**** Exercise data ****

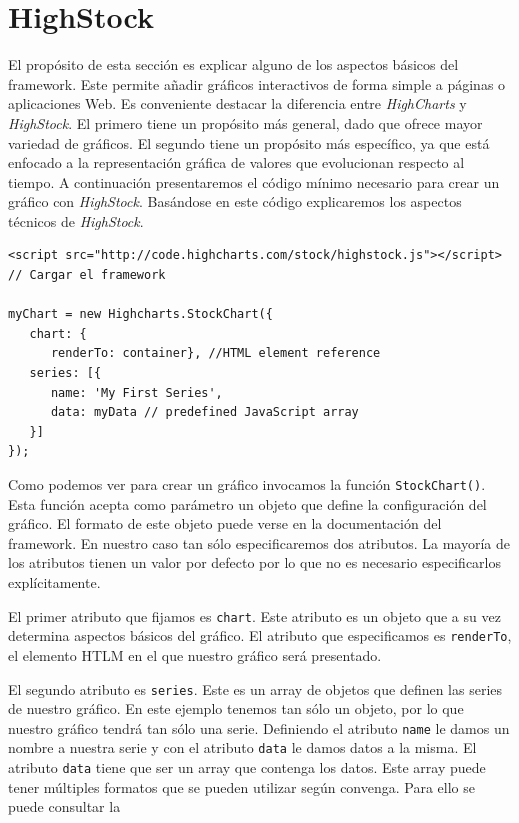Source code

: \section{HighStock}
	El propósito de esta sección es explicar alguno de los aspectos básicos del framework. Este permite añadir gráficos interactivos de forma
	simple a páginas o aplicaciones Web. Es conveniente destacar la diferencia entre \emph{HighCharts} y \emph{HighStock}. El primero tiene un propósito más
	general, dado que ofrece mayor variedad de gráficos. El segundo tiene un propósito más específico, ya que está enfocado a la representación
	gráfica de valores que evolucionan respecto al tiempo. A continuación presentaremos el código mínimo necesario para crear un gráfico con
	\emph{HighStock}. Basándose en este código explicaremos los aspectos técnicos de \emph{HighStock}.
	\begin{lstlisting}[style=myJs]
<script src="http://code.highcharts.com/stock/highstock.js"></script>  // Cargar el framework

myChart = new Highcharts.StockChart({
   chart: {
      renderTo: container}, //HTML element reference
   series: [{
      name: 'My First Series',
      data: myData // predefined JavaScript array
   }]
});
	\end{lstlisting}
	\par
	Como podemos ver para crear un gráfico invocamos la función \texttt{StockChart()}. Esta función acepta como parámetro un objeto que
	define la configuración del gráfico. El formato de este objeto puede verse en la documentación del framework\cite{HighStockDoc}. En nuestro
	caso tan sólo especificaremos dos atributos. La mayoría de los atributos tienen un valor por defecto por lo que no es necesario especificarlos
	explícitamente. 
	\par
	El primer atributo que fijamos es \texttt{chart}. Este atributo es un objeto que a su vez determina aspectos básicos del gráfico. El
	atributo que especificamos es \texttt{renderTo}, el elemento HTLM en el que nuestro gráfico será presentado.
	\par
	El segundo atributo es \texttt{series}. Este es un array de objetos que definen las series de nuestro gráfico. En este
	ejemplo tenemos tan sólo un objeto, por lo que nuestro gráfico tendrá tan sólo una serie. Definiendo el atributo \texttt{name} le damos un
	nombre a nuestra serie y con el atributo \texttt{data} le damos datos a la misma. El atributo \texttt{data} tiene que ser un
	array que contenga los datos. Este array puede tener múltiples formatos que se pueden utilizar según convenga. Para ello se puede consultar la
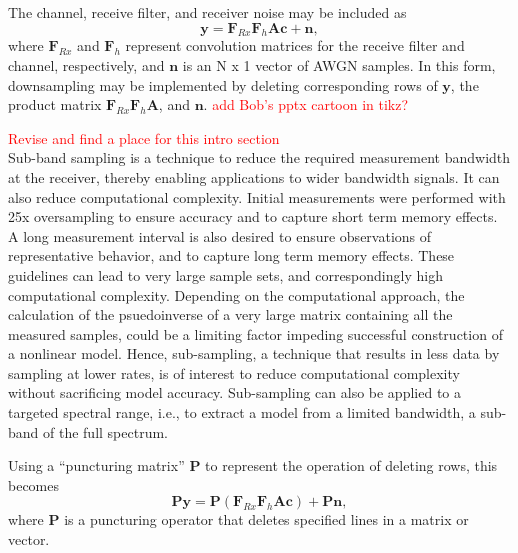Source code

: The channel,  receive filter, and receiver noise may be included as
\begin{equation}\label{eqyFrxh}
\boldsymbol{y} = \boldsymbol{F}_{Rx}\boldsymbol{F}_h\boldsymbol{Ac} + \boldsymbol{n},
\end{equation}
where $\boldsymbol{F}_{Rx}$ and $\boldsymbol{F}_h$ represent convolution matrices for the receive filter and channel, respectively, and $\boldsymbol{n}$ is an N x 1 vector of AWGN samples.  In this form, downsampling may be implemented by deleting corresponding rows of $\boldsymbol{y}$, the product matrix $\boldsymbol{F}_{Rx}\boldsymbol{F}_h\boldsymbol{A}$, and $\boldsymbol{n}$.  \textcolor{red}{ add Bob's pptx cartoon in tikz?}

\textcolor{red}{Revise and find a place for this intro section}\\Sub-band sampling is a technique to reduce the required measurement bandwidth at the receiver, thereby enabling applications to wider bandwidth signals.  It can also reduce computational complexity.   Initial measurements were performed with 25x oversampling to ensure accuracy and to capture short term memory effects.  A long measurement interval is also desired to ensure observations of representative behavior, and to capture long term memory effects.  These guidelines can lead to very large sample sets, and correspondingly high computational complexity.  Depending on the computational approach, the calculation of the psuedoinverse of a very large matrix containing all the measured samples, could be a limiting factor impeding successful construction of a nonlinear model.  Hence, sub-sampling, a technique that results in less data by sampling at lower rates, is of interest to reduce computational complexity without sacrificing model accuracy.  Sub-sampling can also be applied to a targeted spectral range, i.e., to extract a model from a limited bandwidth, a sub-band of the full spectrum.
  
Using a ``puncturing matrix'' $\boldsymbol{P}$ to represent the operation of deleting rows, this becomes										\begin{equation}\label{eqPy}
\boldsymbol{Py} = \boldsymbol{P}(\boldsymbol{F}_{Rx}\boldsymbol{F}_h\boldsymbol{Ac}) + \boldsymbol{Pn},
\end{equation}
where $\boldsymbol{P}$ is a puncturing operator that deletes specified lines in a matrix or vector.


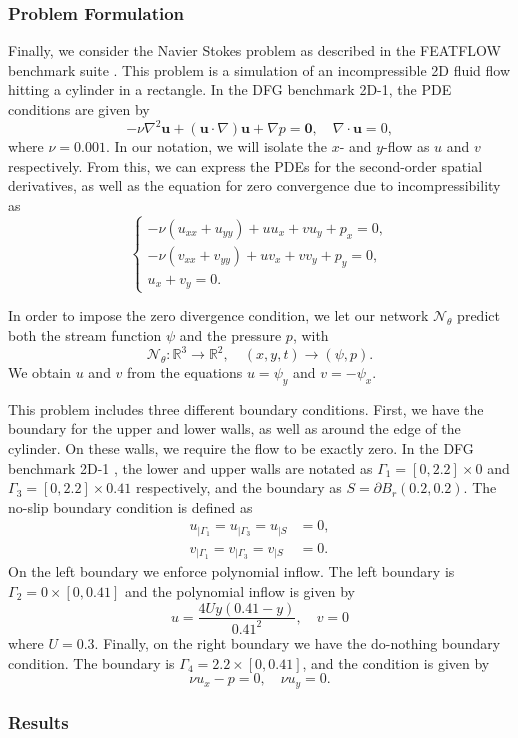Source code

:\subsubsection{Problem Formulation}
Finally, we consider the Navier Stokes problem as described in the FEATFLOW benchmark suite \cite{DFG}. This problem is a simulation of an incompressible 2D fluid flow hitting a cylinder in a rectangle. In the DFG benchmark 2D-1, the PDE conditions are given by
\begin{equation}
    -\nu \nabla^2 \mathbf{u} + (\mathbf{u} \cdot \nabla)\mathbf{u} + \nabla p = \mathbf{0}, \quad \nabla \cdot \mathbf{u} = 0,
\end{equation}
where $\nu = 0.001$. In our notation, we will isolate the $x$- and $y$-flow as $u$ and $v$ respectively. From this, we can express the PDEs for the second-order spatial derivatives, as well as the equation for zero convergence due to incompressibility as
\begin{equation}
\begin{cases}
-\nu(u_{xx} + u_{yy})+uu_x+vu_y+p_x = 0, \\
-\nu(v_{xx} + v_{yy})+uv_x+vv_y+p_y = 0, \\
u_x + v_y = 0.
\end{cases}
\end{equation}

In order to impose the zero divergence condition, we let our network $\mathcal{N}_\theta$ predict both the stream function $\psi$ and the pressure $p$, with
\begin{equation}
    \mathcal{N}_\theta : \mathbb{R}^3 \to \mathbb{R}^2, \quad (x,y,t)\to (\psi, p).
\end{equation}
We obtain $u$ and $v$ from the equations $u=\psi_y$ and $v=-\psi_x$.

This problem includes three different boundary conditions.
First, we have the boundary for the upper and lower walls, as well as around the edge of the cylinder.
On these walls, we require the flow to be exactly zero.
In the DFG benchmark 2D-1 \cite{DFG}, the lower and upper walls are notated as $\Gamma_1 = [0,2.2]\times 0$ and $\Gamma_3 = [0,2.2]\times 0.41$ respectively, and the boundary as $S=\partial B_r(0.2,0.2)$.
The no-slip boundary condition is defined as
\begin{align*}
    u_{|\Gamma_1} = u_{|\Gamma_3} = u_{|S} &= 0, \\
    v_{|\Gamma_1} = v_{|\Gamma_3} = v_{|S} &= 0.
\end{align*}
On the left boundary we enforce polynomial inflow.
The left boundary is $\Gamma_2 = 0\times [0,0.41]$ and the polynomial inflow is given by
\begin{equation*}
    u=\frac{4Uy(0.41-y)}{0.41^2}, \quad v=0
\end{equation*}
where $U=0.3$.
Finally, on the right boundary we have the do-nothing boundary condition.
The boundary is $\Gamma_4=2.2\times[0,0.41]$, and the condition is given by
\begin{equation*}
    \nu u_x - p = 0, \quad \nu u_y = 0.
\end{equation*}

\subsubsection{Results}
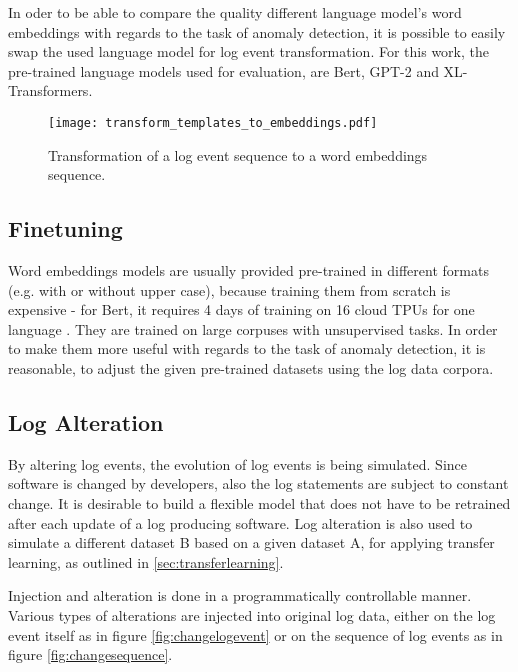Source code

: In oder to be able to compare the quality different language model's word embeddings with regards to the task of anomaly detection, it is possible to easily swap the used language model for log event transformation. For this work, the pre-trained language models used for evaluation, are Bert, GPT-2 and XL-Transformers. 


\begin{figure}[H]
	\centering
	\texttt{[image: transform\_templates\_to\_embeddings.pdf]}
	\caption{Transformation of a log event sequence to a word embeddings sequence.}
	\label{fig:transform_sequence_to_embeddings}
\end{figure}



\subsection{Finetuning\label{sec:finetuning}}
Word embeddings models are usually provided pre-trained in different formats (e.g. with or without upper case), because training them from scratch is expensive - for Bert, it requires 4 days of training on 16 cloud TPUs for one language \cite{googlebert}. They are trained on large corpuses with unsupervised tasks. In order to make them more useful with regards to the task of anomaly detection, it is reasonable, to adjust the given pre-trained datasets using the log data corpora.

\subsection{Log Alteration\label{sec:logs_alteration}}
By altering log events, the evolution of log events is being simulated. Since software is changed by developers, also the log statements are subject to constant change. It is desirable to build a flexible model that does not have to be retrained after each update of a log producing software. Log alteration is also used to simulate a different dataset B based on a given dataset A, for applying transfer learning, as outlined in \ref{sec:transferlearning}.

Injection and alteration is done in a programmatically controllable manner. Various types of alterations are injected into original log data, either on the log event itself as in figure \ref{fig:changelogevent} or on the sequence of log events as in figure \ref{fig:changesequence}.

****
**** Exercise data ****

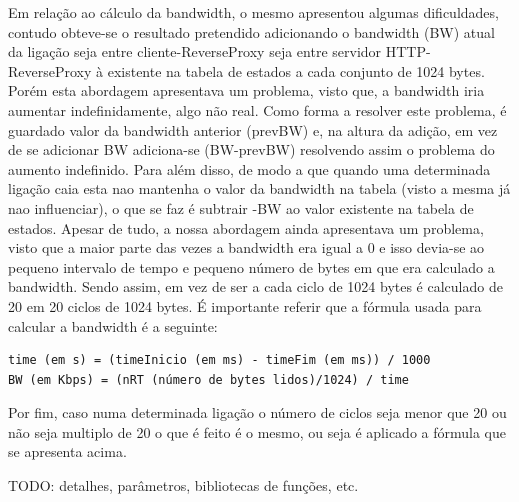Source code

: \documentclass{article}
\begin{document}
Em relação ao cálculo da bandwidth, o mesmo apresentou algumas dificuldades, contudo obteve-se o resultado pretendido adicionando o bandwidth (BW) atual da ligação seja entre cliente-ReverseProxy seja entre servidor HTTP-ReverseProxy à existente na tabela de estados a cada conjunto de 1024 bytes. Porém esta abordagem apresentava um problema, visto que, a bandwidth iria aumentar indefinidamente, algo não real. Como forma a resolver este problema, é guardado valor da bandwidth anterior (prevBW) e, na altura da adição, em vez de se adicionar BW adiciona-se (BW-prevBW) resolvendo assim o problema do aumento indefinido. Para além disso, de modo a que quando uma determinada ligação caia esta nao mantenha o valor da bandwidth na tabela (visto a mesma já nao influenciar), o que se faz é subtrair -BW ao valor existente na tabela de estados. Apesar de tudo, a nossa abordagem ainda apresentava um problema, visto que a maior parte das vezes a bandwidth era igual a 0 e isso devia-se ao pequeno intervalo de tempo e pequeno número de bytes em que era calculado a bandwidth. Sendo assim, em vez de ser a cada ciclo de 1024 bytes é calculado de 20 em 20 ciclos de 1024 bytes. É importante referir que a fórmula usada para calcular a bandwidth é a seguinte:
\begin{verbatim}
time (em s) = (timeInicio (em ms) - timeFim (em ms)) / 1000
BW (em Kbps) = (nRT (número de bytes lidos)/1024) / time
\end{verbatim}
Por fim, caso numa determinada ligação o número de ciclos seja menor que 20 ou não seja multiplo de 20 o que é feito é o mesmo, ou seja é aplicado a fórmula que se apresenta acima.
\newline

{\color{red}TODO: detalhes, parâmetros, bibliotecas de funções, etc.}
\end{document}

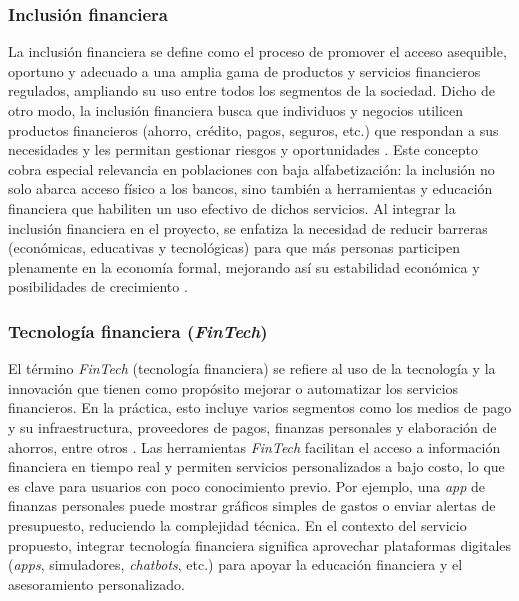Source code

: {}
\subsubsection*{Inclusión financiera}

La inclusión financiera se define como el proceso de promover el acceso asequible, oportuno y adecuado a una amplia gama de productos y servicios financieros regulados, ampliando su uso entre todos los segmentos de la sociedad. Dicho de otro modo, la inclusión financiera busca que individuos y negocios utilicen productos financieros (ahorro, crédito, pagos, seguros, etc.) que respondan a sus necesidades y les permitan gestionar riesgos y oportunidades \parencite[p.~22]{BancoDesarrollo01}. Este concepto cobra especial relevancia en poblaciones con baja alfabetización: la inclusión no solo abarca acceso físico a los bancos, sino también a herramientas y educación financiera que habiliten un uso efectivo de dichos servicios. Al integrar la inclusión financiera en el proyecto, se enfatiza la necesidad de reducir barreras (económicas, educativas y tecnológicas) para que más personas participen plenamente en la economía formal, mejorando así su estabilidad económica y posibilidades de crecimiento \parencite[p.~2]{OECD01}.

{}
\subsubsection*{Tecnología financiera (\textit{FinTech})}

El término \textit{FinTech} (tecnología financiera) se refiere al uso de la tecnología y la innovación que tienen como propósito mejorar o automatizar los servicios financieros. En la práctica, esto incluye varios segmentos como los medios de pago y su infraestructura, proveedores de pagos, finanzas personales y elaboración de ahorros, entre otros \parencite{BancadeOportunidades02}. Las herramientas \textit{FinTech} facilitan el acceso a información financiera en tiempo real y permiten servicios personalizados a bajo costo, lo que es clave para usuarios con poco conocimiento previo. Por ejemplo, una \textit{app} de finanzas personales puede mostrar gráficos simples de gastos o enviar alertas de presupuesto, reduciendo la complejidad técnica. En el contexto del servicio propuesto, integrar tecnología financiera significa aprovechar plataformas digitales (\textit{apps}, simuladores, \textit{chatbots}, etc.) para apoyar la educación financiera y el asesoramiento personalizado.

****
**** Exercise data ****

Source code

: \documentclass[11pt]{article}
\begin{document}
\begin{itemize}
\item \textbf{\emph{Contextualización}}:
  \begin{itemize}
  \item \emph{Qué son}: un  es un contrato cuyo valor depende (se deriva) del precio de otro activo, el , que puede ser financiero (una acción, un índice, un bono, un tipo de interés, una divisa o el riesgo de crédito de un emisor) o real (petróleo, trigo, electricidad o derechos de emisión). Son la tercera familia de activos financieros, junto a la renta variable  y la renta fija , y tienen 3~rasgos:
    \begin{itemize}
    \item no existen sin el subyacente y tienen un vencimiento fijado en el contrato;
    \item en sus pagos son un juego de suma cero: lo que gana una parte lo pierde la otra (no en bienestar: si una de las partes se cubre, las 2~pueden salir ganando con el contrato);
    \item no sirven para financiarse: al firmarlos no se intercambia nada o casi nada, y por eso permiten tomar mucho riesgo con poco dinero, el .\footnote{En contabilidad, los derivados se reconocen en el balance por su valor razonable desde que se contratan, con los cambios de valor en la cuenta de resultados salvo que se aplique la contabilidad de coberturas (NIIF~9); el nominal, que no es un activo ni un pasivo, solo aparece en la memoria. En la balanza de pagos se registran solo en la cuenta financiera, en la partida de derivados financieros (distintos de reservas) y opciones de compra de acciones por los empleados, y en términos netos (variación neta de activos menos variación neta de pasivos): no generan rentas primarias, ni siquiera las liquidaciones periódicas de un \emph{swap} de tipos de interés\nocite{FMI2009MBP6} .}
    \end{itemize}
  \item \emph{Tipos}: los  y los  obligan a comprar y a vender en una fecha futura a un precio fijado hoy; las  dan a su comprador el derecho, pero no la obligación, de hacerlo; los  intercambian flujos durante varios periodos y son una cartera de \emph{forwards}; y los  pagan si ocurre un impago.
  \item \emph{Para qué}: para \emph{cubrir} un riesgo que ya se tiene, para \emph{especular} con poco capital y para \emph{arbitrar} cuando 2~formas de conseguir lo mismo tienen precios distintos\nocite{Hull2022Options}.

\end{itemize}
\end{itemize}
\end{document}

****

*Requirement:* Write down how many lines in the data contain "puncturing". Add nothing else.

*Result:* 2